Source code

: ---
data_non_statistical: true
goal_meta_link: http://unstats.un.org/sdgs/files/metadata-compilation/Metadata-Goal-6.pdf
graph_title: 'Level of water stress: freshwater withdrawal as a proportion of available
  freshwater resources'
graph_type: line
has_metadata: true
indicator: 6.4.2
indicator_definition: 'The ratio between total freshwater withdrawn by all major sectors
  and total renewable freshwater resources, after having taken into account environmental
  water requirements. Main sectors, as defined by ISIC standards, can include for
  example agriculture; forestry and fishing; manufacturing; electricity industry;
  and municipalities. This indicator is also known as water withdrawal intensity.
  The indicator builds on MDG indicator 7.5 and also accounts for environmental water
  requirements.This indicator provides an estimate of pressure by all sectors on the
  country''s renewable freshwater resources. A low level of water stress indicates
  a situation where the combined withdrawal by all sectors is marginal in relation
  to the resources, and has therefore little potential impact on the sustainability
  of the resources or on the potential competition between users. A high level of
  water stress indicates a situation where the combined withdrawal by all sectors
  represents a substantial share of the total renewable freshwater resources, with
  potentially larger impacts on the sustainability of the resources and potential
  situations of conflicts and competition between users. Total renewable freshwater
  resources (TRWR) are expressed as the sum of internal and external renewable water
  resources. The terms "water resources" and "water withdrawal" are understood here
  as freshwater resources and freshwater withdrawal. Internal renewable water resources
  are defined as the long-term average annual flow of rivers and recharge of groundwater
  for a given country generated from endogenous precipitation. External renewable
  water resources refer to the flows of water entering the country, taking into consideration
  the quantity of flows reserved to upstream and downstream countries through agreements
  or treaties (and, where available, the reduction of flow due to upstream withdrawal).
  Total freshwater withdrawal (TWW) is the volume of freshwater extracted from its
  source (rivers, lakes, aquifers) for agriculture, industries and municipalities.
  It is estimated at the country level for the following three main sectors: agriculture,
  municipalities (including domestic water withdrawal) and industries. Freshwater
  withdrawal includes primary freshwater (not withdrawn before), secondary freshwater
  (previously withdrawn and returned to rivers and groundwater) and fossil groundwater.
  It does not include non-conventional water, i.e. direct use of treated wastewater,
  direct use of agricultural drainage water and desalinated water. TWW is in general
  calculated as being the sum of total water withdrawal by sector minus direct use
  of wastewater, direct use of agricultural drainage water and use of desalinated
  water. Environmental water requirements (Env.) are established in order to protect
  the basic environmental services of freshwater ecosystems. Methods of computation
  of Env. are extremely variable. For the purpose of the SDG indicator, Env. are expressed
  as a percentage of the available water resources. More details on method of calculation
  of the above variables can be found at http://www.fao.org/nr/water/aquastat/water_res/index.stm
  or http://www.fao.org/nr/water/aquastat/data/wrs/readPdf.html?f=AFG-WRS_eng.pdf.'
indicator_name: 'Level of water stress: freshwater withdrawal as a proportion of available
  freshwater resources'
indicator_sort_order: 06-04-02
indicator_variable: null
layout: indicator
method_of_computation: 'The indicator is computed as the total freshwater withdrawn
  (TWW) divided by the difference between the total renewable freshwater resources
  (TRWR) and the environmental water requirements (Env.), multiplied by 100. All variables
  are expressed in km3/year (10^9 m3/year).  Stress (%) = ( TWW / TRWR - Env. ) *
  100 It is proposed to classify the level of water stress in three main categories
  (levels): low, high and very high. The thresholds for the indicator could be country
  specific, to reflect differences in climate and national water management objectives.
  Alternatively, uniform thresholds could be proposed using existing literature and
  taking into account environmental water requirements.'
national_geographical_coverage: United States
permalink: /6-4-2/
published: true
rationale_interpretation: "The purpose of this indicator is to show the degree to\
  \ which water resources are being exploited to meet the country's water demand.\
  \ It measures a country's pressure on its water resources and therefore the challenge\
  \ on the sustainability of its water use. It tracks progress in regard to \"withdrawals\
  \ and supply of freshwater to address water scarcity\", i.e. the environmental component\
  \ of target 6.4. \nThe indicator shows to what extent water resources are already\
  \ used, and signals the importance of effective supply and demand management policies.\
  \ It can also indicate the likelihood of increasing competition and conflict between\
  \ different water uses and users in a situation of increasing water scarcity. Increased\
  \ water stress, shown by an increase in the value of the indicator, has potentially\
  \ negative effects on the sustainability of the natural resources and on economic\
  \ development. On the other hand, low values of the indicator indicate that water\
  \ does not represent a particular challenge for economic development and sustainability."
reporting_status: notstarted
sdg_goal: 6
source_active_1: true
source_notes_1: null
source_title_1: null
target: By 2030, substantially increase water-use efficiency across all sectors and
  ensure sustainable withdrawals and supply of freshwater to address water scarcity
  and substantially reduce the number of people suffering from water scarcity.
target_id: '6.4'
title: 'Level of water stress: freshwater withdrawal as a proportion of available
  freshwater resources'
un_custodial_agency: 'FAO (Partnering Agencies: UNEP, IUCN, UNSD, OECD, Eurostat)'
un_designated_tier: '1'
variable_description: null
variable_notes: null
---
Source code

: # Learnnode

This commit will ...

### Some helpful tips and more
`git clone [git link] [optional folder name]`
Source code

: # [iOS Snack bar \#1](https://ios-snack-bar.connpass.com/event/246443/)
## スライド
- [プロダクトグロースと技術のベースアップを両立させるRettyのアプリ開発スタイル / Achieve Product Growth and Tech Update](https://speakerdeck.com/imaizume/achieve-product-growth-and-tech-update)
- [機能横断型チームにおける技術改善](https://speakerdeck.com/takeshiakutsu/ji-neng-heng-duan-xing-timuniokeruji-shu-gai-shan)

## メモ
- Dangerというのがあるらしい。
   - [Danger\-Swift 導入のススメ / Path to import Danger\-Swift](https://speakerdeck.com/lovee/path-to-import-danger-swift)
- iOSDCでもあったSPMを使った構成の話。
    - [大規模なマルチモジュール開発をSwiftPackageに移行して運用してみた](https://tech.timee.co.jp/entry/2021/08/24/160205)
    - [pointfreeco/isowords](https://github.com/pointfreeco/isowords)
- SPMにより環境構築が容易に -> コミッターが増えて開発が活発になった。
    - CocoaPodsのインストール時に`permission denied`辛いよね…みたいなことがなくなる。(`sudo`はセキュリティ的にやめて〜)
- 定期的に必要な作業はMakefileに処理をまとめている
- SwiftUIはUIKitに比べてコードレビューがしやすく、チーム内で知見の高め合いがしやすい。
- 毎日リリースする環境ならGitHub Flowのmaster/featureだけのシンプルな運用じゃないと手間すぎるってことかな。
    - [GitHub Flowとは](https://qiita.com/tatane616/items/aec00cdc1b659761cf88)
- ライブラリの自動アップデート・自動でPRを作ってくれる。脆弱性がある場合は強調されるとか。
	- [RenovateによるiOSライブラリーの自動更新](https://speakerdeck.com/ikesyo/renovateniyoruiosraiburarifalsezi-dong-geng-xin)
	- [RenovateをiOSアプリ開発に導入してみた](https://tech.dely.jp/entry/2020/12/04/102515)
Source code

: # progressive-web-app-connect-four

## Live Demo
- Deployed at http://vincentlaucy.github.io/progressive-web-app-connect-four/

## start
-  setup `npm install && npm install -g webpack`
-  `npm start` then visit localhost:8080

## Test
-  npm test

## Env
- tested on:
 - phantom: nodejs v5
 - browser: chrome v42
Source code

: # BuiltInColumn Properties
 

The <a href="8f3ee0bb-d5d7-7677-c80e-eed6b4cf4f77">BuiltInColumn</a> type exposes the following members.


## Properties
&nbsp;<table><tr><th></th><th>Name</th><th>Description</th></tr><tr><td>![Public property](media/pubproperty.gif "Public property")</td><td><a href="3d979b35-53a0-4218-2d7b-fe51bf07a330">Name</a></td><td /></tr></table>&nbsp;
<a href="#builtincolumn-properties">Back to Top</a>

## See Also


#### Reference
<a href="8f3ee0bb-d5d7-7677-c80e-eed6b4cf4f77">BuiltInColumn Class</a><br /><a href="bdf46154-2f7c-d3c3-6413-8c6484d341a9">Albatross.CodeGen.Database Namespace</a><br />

##############################

Copy, from the material, each line that holds the string "aquastat".

* _SOLUTION TO THE PROBLEM_:
  of the above variables can be found at http://www.fao.org/nr/water/aquastat/water_res/index.stm
  or http://www.fao.org/nr/water/aquastat/data/wrs/readPdf.html?f=AFG-WRS_eng.pdf.'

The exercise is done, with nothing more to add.